[Saved entries]
—————
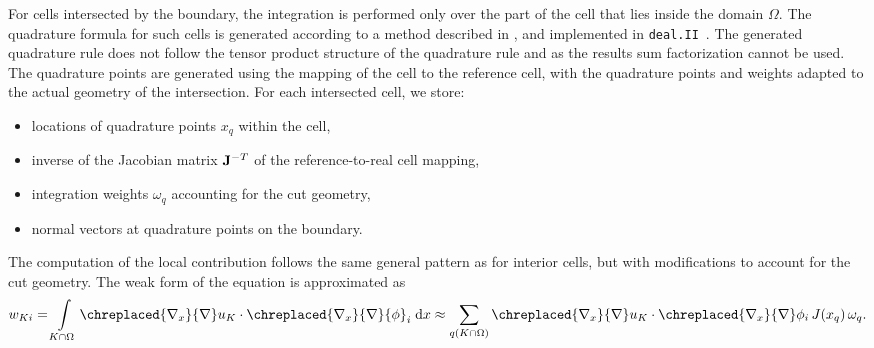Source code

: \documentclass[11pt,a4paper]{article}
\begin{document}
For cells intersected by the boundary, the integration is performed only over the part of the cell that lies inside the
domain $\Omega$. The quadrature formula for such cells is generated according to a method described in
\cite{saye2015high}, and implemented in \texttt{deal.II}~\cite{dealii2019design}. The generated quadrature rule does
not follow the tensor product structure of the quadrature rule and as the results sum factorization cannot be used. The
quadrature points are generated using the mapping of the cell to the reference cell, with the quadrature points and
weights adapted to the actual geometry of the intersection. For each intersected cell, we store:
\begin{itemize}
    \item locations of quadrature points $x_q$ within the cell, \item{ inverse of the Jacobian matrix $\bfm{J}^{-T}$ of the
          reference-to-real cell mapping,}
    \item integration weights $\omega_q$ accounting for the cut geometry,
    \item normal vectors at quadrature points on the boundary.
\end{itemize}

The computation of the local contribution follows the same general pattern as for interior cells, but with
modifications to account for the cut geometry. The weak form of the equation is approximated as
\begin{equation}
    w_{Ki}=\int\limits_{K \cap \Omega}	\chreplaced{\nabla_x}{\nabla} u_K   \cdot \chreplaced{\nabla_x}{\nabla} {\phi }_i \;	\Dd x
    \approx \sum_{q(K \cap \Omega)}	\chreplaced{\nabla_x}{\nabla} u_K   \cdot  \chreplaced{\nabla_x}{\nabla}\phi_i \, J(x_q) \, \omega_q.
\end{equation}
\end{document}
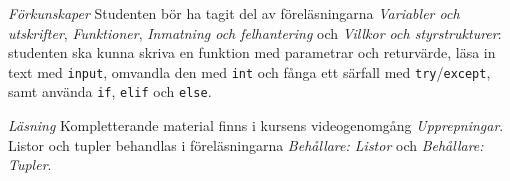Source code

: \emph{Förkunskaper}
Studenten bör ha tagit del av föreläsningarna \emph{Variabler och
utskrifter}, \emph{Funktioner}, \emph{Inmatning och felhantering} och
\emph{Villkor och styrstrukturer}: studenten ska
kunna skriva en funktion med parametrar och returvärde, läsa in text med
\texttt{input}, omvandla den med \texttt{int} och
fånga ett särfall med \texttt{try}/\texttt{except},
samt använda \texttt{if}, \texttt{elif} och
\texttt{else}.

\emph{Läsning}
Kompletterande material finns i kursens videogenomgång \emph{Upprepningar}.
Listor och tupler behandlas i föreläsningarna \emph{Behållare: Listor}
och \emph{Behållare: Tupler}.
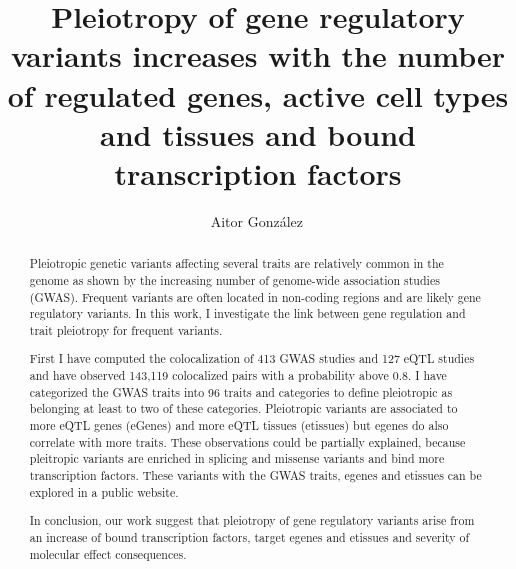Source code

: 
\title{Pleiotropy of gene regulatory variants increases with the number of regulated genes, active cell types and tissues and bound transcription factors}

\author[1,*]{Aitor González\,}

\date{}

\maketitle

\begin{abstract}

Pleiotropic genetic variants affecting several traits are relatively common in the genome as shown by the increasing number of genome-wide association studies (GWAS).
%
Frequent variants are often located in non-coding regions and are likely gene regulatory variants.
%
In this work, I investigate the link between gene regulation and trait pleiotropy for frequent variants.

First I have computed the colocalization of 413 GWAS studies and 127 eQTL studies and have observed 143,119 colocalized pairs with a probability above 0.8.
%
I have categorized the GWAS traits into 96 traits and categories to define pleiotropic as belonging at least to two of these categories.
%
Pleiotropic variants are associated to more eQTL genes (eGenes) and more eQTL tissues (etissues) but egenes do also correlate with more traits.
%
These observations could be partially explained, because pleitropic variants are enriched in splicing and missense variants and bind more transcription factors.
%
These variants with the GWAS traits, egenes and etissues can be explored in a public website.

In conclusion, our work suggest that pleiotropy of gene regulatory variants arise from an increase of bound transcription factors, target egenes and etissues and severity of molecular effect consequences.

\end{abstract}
—————
_Task brief_.
Gather from the entries above all lines that include the string "equation".

_Task solution_.
modifications to account for the cut geometry. The weak form of the equation is approximated as
\begin{equation}
\end{equation}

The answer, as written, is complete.